-蛇落の褥- 5-2
長い廊下、白い壁、ほの暗ぐらい電灯。
何処から流れて来るのか、消毒のアルコールの香り。
そんな陰鬱な雰囲気の廊下で、恭一郎とアヤメは長椅子に並んで座っていた。
「なぁ」
突然声を掛けられ、アヤメはビクリと体を震わせると、座っている椅子から落ちそうになった。
挙動不審な態度に、恭一郎は眉根を寄せる。
「・・・捕って食わないから、そんなにビビるな」
「す、すみません・・・」
「アンタ、夢彦の女か?」
「ち、っちがいます!!・・・出版社の者で、宝条アヤメと申します。昨日は、弟がお世話になりました」
「あぁ・・・アンタ、アイツと姉弟なのか」
そう言うと、恭一郎はアヤメの肩辺りをジッと見つめた。
アヤメが、いぶかし気に自分の肩を一瞥すると、恭一郎は苦笑いを浮かべる。
「・・・なんですの?」
「悪い。どうも、初対面の相手をジッと見る癖があってな」
「・・・あまり、良い癖ではありませんわね」
「自分でも、そう思う」
恭一郎は自嘲するように口元を吊り上げると、目の前の病室の扉に視線を戻した。
そして、視線は扉に向けたまま、落ち着いた声音でアヤメに話し掛ける。
「ココまで案内してもらって、助かった」
「―――」
「ありがとう」
「いえ・・・当然ですから」
アヤメは、戸惑った顔で恭一郎の横顔を見つめ続けた。
そして、東雲の話から、勝手に自分で、恭一郎を恐ろしい人物だと思い込んでいたことを自覚する。
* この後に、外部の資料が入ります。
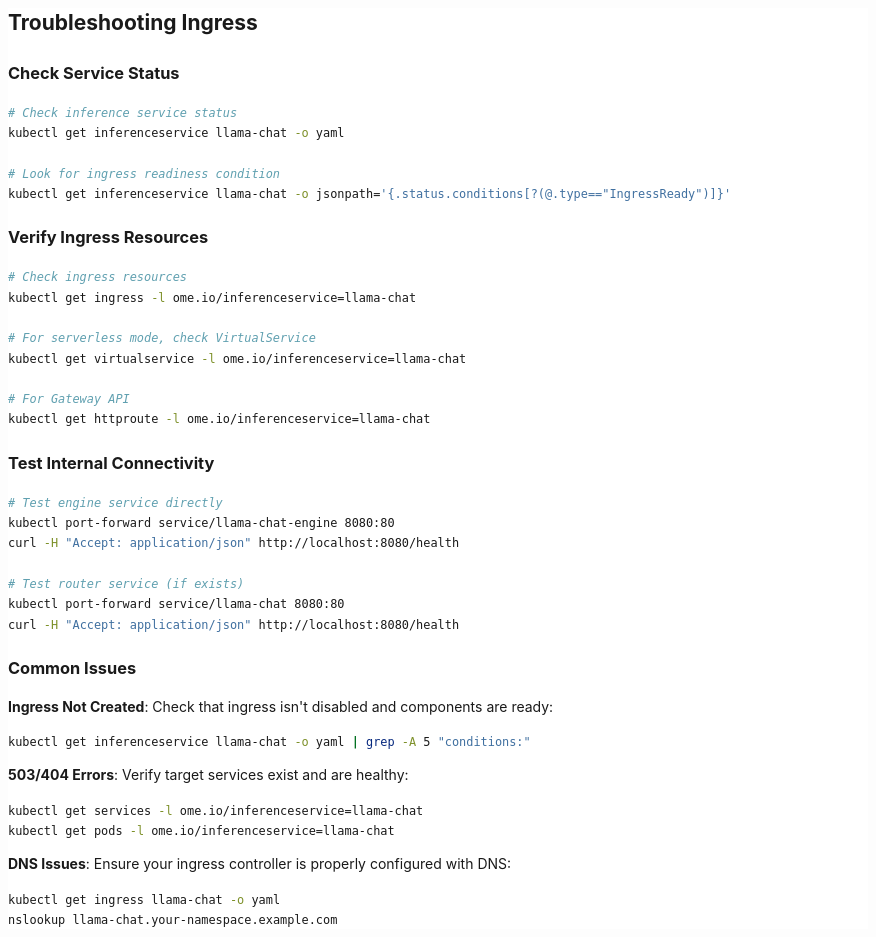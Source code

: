 
## Troubleshooting Ingress

### Check Service Status
```bash
# Check inference service status
kubectl get inferenceservice llama-chat -o yaml

# Look for ingress readiness condition
kubectl get inferenceservice llama-chat -o jsonpath='{.status.conditions[?(@.type=="IngressReady")]}'
```

### Verify Ingress Resources
```bash
# Check ingress resources
kubectl get ingress -l ome.io/inferenceservice=llama-chat

# For serverless mode, check VirtualService
kubectl get virtualservice -l ome.io/inferenceservice=llama-chat

# For Gateway API
kubectl get httproute -l ome.io/inferenceservice=llama-chat
```

### Test Internal Connectivity
```bash
# Test engine service directly
kubectl port-forward service/llama-chat-engine 8080:80
curl -H "Accept: application/json" http://localhost:8080/health

# Test router service (if exists)
kubectl port-forward service/llama-chat 8080:80
curl -H "Accept: application/json" http://localhost:8080/health
```

### Common Issues

**Ingress Not Created**: Check that ingress isn't disabled and components are ready:
```bash
kubectl get inferenceservice llama-chat -o yaml | grep -A 5 "conditions:"
```

**503/404 Errors**: Verify target services exist and are healthy:
```bash
kubectl get services -l ome.io/inferenceservice=llama-chat
kubectl get pods -l ome.io/inferenceservice=llama-chat
```

**DNS Issues**: Ensure your ingress controller is properly configured with DNS:
```bash
kubectl get ingress llama-chat -o yaml
nslookup llama-chat.your-namespace.example.com
```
不安げに扉を凝視する恭一郎を見ながら、実際に会ってみないと相手の事は分からないものだと、アヤメは、しみじみと思った。
「姉さん!」
すると、廊下の向こうから、幹久と東雲が足早に駆け寄って来た。
アヤメが立ち上がって二人を迎えると、恭一郎も座ったまま視線を向ける。
「夢彦さん、どうなったの!?」
「今、先生に病室でみていただいてます」
すると、示し合わせたかのように、目の前の病室の扉が開き、中から壮年の医者が出て来た。
先程よりも人が増えた為か、一瞬、目を丸くする。
「先生、夢彦さんの容体はいかがでしょうか!?」
「キミ達は、彼の親類かね?」
「いえ、違いますけど・・・・先生、まさか・・・」
「栄養失調から来る貧血だったよ」
その場にいる全員が、唖然とした。
にわかには信じがたく、アヤメはためらいながら問いただす。
「あの・・・胸を押さえて、苦しがっていたんですけれど」
「あぁ、貧血から来る動悸だ」
「手が、血まみれだったんですけれど・・・」
「長い間、不摂生な生活をしてたみたいだからね。苦しくて何処か引っかいた時に、爪がもろくなってたから割れてしまったんじゃないかな。利き手の方は、血豆が執筆中に潰れたみたいだが」
「・・・え?」
「ただ、今回はコレくらいで済んで良かったが・・・彼、ちょっと気を付けてあげないと、本当に危ないよ」
「えっと・・・どういうことですか?」
「彼に、直接聞いた方がいい」
そう言うと、医者は息をついて、長い廊下を歩いて行った。
惨状を目の当たりにしたアヤメと恭一郎は、お互いに顔を見合わせる。
安堵と怒りがない交ぜになったような二人の顔に、幹久は、ただならぬ不安を感じたのであった。